Phelan is a ghost town in Bastrop County, Texas, United States. It is located 2 mi north of Bastrop near the intersection of Farm to Market Road 157 (Sayers Road) and Farm to Market Road 36 (Phelan Road). It is on private property.

==History==
The town was founded in 1903, when John C. Phelan established the Independence Mining Company of Fort Worth to develop a lignite coal property in Bastrop County. The new mining community was likely named after Phelan.

In 1905, the town was granted a request for a post office. John Phelan served as one of the first postmasters. A school was constructed in 1910 for children of the mostly Mexican miners who worked at the colliery. By 1914, Phelan had a general store and a population of 800.

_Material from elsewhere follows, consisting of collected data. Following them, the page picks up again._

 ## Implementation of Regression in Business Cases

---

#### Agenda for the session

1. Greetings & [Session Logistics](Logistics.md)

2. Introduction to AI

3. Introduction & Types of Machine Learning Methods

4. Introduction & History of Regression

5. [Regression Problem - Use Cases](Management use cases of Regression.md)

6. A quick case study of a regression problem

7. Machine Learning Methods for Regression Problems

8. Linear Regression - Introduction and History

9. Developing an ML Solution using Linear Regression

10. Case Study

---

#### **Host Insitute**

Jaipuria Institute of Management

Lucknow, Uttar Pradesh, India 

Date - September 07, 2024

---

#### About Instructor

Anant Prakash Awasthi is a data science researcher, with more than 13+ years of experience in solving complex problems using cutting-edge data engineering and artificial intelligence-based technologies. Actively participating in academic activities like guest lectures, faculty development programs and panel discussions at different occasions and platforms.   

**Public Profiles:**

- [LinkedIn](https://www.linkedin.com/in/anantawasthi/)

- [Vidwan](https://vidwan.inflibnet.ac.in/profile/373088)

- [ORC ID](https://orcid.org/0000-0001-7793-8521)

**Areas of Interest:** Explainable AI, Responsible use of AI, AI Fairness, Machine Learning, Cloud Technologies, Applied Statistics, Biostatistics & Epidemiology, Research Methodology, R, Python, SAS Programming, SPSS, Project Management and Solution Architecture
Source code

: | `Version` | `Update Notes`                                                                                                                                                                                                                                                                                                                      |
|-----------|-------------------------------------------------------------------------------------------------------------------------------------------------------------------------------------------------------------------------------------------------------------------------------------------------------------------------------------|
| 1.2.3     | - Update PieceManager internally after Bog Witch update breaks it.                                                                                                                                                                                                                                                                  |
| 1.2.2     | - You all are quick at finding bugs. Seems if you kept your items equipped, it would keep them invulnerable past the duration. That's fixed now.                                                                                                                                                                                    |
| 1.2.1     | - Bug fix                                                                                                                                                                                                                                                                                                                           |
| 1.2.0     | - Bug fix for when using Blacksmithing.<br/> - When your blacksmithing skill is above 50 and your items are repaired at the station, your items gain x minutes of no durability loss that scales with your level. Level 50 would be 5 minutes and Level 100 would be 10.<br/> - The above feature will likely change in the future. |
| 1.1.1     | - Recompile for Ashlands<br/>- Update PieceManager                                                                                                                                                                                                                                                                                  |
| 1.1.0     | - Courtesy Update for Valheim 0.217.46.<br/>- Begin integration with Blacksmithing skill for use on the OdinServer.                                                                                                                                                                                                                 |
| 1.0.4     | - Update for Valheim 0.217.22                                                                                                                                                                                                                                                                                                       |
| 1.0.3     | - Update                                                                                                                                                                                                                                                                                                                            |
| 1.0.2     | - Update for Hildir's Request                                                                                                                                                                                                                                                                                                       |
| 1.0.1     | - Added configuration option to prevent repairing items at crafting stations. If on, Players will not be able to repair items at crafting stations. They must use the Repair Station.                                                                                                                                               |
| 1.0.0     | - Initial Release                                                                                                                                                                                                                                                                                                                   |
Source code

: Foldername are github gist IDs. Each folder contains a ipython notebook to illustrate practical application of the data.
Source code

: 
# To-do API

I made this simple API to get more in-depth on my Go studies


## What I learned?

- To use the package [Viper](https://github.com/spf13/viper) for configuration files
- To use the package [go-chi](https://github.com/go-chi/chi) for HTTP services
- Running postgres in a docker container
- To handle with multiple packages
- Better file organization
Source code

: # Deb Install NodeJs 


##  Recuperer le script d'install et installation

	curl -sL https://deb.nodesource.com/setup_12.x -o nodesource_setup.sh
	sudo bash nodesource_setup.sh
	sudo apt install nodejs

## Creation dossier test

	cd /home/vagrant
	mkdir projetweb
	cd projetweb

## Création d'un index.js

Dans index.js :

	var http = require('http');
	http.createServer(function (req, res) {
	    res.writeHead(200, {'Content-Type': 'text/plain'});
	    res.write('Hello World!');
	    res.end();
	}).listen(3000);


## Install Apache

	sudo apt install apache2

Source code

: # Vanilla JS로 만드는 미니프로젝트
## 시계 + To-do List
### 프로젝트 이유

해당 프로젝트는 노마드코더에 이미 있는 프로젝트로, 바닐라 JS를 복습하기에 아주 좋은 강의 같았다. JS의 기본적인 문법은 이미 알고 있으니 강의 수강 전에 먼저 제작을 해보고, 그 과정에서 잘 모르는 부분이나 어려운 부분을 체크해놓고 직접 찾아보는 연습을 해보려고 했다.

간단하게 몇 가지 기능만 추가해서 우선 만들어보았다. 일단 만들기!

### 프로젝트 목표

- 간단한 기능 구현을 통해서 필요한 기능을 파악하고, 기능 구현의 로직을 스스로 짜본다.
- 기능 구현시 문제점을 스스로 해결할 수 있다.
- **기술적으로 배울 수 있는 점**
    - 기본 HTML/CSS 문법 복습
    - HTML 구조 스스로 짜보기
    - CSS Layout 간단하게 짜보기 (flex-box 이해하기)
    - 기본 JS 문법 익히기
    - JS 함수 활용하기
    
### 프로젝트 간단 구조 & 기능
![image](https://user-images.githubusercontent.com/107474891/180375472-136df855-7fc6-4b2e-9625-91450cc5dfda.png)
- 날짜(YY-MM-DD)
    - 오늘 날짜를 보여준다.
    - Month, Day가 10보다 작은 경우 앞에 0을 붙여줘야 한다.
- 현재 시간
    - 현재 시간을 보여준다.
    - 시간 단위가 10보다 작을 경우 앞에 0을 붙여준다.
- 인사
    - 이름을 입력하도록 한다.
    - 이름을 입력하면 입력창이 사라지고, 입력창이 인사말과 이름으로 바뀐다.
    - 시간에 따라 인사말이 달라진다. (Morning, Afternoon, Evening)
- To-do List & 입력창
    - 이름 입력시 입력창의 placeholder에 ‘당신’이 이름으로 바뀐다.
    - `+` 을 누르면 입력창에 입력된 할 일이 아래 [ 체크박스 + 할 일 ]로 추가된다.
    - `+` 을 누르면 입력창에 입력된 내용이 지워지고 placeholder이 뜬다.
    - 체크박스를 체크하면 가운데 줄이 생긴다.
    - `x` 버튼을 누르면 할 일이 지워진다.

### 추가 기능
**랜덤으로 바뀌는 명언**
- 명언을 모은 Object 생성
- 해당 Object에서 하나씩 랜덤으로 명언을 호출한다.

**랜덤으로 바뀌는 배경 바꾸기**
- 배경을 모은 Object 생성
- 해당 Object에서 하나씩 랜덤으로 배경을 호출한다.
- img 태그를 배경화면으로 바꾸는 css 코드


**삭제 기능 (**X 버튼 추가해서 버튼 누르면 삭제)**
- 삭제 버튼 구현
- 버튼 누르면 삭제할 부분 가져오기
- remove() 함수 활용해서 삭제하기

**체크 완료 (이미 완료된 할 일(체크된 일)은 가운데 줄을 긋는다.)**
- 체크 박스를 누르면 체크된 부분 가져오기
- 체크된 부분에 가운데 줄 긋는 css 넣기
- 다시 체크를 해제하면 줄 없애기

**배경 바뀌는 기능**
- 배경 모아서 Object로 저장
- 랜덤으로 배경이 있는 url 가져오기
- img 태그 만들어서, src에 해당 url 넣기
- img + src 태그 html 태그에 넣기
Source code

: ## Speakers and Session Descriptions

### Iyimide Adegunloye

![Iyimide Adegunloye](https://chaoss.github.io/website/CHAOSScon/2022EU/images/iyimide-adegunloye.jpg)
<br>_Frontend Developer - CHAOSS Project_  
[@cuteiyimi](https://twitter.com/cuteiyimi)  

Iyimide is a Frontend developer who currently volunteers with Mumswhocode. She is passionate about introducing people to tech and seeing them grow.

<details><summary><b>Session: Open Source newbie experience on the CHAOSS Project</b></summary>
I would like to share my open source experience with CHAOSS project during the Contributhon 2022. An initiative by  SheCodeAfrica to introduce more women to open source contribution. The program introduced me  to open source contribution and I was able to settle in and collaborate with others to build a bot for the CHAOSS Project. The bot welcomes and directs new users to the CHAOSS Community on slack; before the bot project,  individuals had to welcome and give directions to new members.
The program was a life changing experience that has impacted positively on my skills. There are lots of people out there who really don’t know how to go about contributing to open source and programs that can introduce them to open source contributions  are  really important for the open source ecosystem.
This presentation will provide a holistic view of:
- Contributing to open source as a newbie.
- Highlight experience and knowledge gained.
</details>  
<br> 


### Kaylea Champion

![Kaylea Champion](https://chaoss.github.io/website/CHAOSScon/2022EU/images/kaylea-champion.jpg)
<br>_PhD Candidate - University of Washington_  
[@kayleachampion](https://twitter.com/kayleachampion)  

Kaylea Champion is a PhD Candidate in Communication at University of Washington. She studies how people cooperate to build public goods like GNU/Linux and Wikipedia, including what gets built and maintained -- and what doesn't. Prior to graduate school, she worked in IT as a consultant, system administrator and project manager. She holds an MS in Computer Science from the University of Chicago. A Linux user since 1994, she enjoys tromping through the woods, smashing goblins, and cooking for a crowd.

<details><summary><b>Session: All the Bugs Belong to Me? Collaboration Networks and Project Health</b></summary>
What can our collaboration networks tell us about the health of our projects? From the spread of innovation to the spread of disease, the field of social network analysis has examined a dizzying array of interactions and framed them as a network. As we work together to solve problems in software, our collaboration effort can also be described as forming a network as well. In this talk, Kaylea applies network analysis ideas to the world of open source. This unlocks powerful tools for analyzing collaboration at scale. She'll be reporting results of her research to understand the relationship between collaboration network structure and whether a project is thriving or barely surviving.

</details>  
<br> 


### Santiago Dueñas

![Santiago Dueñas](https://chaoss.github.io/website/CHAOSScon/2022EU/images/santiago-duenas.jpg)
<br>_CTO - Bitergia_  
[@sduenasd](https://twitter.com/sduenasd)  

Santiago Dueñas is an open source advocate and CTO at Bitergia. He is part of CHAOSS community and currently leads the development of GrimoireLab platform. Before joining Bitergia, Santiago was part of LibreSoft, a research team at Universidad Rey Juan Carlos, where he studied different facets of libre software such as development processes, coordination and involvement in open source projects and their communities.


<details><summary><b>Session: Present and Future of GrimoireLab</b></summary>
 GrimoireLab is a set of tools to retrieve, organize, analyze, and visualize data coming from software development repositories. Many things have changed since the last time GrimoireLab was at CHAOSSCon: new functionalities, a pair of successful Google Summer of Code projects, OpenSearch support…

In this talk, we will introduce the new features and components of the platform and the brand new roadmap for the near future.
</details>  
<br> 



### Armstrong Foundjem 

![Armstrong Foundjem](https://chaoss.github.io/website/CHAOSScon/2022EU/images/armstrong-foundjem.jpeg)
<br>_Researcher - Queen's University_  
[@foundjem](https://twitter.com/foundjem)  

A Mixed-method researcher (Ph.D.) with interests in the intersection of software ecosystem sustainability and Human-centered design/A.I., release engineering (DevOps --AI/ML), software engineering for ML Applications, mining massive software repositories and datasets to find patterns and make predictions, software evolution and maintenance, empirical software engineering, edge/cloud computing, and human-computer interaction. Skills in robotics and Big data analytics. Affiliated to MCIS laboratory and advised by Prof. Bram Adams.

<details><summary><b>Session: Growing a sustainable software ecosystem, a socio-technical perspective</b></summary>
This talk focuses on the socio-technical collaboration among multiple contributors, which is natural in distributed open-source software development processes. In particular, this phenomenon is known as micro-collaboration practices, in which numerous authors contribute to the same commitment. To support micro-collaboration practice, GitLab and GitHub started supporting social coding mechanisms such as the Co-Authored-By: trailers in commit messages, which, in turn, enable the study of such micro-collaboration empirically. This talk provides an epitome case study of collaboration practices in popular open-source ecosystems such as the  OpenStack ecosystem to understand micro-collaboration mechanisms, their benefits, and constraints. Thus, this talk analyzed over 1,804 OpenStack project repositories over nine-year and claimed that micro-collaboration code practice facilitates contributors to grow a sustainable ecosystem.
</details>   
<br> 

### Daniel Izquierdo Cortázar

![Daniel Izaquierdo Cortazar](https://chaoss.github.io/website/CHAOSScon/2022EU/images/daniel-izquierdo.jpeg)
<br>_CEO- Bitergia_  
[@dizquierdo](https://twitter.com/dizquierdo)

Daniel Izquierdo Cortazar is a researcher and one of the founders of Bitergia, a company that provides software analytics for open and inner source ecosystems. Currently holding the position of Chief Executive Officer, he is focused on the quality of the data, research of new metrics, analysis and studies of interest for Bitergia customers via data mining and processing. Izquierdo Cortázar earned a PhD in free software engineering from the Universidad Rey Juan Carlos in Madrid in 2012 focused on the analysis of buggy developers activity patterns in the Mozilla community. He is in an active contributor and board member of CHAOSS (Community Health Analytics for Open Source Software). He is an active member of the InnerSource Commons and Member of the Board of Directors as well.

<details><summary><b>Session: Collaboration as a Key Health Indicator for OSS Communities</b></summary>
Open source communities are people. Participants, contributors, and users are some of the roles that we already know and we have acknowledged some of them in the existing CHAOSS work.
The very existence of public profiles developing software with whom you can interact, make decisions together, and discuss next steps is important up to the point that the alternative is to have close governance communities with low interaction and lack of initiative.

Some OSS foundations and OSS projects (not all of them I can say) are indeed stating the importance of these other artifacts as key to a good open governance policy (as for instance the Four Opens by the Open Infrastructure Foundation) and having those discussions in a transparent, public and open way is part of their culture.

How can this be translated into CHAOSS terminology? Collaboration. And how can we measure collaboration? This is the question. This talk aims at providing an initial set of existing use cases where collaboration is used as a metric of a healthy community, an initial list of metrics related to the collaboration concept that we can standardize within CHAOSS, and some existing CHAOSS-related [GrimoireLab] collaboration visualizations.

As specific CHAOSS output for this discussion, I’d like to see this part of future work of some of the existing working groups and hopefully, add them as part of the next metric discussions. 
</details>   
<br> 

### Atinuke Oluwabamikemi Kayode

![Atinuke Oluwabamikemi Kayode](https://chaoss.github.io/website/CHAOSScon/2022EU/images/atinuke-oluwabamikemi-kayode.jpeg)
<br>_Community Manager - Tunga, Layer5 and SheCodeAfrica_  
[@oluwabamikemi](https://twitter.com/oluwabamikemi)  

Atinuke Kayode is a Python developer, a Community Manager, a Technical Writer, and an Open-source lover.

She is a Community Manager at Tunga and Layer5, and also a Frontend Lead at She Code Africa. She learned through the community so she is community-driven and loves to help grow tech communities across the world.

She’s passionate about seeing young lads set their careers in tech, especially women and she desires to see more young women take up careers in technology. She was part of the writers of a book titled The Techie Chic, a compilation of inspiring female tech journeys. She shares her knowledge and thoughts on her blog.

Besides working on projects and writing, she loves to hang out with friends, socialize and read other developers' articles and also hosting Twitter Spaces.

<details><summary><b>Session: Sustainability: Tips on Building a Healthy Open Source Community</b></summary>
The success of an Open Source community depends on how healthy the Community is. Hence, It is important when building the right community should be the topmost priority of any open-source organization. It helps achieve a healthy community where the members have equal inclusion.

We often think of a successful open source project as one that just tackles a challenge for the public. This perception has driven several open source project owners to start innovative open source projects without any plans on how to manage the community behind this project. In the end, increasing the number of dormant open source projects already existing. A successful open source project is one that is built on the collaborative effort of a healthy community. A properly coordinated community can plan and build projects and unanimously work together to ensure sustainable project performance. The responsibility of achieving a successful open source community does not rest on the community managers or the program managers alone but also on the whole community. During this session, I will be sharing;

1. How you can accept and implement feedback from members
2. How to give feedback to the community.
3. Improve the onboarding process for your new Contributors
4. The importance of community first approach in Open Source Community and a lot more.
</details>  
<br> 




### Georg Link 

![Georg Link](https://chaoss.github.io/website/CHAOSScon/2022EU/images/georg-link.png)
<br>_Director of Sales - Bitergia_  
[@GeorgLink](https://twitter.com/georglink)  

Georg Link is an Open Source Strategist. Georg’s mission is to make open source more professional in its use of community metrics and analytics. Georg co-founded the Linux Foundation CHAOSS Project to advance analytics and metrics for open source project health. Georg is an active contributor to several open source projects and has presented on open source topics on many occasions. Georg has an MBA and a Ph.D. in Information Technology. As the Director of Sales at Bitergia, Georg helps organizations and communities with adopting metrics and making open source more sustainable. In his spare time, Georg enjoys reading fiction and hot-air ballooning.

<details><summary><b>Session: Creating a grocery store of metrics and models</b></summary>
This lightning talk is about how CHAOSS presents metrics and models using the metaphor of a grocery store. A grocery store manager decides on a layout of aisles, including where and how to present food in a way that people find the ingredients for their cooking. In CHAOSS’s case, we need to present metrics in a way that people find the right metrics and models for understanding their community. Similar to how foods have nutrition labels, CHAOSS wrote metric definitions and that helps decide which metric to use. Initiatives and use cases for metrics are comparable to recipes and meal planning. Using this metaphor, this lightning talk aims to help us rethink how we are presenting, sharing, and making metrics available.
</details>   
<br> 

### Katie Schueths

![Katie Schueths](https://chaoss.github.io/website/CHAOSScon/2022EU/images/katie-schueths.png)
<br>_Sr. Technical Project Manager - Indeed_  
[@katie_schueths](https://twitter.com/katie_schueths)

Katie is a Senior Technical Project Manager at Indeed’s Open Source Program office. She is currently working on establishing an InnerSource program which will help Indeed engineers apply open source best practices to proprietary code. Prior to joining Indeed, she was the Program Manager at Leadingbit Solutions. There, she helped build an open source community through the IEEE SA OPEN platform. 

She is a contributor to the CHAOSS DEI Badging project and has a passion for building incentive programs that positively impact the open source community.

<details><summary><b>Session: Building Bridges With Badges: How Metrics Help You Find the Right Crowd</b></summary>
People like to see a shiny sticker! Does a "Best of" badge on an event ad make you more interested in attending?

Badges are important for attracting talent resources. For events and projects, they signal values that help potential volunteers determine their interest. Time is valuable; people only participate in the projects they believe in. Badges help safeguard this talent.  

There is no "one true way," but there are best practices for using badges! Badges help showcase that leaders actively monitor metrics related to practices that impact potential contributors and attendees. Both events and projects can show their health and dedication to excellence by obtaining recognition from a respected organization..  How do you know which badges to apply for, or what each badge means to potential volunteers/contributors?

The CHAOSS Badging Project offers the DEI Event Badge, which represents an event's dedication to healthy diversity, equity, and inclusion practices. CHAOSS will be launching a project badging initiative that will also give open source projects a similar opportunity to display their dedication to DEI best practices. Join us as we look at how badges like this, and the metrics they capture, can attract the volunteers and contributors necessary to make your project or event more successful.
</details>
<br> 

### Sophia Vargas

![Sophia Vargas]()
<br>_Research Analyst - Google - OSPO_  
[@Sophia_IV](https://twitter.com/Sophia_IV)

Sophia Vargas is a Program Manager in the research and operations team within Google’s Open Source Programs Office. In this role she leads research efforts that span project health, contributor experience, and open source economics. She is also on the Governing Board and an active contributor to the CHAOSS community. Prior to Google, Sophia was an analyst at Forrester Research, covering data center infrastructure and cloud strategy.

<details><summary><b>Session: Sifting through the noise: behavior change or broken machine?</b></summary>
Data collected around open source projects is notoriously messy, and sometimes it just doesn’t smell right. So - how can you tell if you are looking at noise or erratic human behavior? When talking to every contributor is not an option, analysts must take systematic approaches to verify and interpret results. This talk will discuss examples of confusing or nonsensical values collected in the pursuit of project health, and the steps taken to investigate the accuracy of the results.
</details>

Although the school operated through 1933, the population had dropped to 200 by 1925, and the post office shut down in 1931. Coal mining in Bastrop County continued into the 1940s before it was abandoned.

==Today==
The former town site reportedly holds many old foundations, an underground bank vault, and numerous dangerous mine shafts. According to an unconfirmed story, a mine collapse in the 1920s caused the death of more than 20 workers and several mules.

The Phelan Cemetery, built for the families of mine workers, is still in existence. It contains many Catholic monuments, headstones with Spanish epitaphs, and several older tombstones that no longer have inscriptions.